┌────────
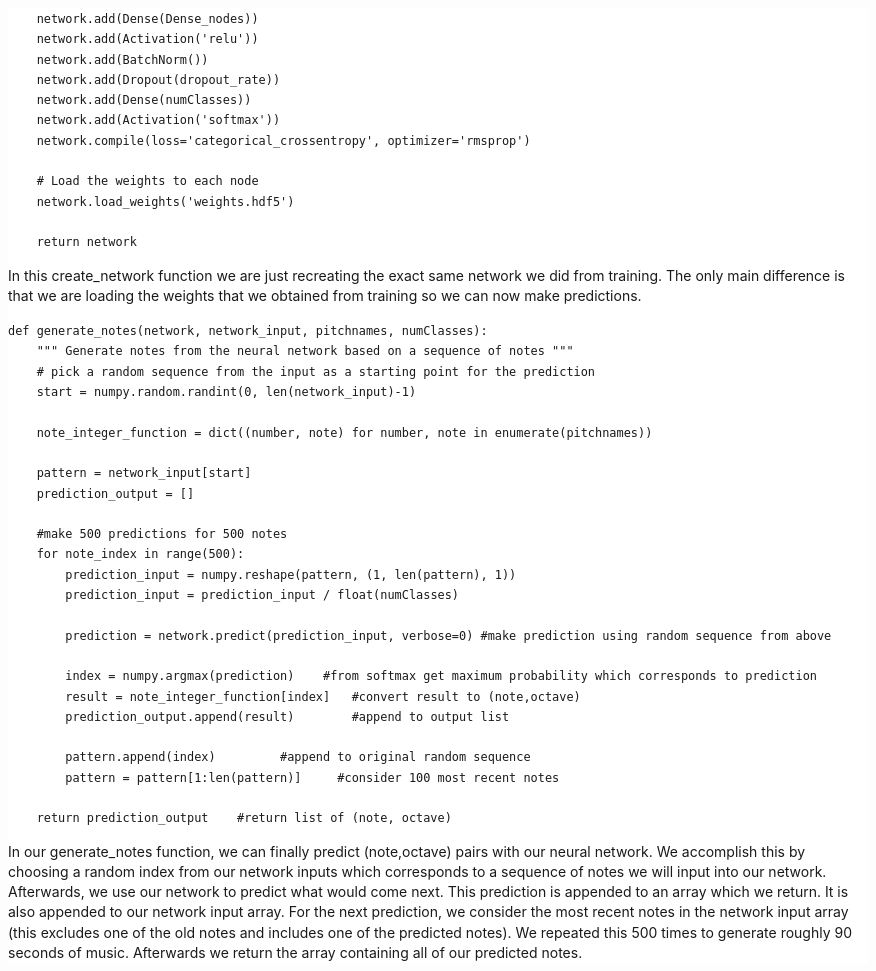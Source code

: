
 ```
    network.add(Dense(Dense_nodes))
    network.add(Activation('relu'))
    network.add(BatchNorm())
    network.add(Dropout(dropout_rate))
    network.add(Dense(numClasses))
    network.add(Activation('softmax'))
    network.compile(loss='categorical_crossentropy', optimizer='rmsprop')

    # Load the weights to each node
    network.load_weights('weights.hdf5')

    return network
```

In this create_network function we are just recreating the exact same network we  did from training.  The only main difference is that we are loading the weights that we obtained from training so we can now make predictions.  


```
def generate_notes(network, network_input, pitchnames, numClasses):
    """ Generate notes from the neural network based on a sequence of notes """
    # pick a random sequence from the input as a starting point for the prediction
    start = numpy.random.randint(0, len(network_input)-1)

    note_integer_function = dict((number, note) for number, note in enumerate(pitchnames))

    pattern = network_input[start]
    prediction_output = []

    #make 500 predictions for 500 notes
    for note_index in range(500):
        prediction_input = numpy.reshape(pattern, (1, len(pattern), 1))
        prediction_input = prediction_input / float(numClasses)

        prediction = network.predict(prediction_input, verbose=0) #make prediction using random sequence from above

        index = numpy.argmax(prediction)    #from softmax get maximum probability which corresponds to prediction
        result = note_integer_function[index]   #convert result to (note,octave)
        prediction_output.append(result)        #append to output list

        pattern.append(index)         #append to original random sequence
        pattern = pattern[1:len(pattern)]     #consider 100 most recent notes

    return prediction_output    #return list of (note, octave)
```

In our generate_notes function, we can finally predict (note,octave) pairs with our neural network.  We accomplish this by choosing a random index from our network inputs which corresponds to a sequence of notes we will input into our network.  Afterwards, we use our network to predict what would come next.  This prediction is appended to an array which we return.  It is also appended to our network input array.  For the next prediction, we consider the most recent notes in the network input array (this excludes one of the old notes and includes one of the predicted notes).  We repeated this 500 times to generate roughly 90 seconds of music.  Afterwards we return the array containing all of our predicted notes.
└────────
## EXERCISE GOAL
Your answer should be every line above, written out exactly, with no pictures.

## REPLY TO THE EXERCISE
Source code

:
 ```
    network.add(Dense(Dense_nodes))
    network.add(Activation('relu'))
    network.add(BatchNorm())
    network.add(Dropout(dropout_rate))
    network.add(Dense(numClasses))
    network.add(Activation('softmax'))
    network.compile(loss='categorical_crossentropy', optimizer='rmsprop')

    # Load the weights to each node
    network.load_weights('weights.hdf5')

    return network
```

In this create_network function we are just recreating the exact same network we  did from training.  The only main difference is that we are loading the weights that we obtained from training so we can now make predictions.  


```
def generate_notes(network, network_input, pitchnames, numClasses):
    """ Generate notes from the neural network based on a sequence of notes """
    # pick a random sequence from the input as a starting point for the prediction
    start = numpy.random.randint(0, len(network_input)-1)

    note_integer_function = dict((number, note) for number, note in enumerate(pitchnames))

    pattern = network_input[start]
    prediction_output = []

    #make 500 predictions for 500 notes
    for note_index in range(500):
        prediction_input = numpy.reshape(pattern, (1, len(pattern), 1))
        prediction_input = prediction_input / float(numClasses)

        prediction = network.predict(prediction_input, verbose=0) #make prediction using random sequence from above

        index = numpy.argmax(prediction)    #from softmax get maximum probability which corresponds to prediction
        result = note_integer_function[index]   #convert result to (note,octave)
        prediction_output.append(result)        #append to output list

        pattern.append(index)         #append to original random sequence
        pattern = pattern[1:len(pattern)]     #consider 100 most recent notes

    return prediction_output    #return list of (note, octave)
```

In our generate_notes function, we can finally predict (note,octave) pairs with our neural network.  We accomplish this by choosing a random index from our network inputs which corresponds to a sequence of notes we will input into our network.  Afterwards, we use our network to predict what would come next.  This prediction is appended to an array which we return.  It is also appended to our network input array.  For the next prediction, we consider the most recent notes in the network input array (this excludes one of the old notes and includes one of the predicted notes).  We repeated this 500 times to generate roughly 90 seconds of music.  Afterwards we return the array containing all of our predicted notes.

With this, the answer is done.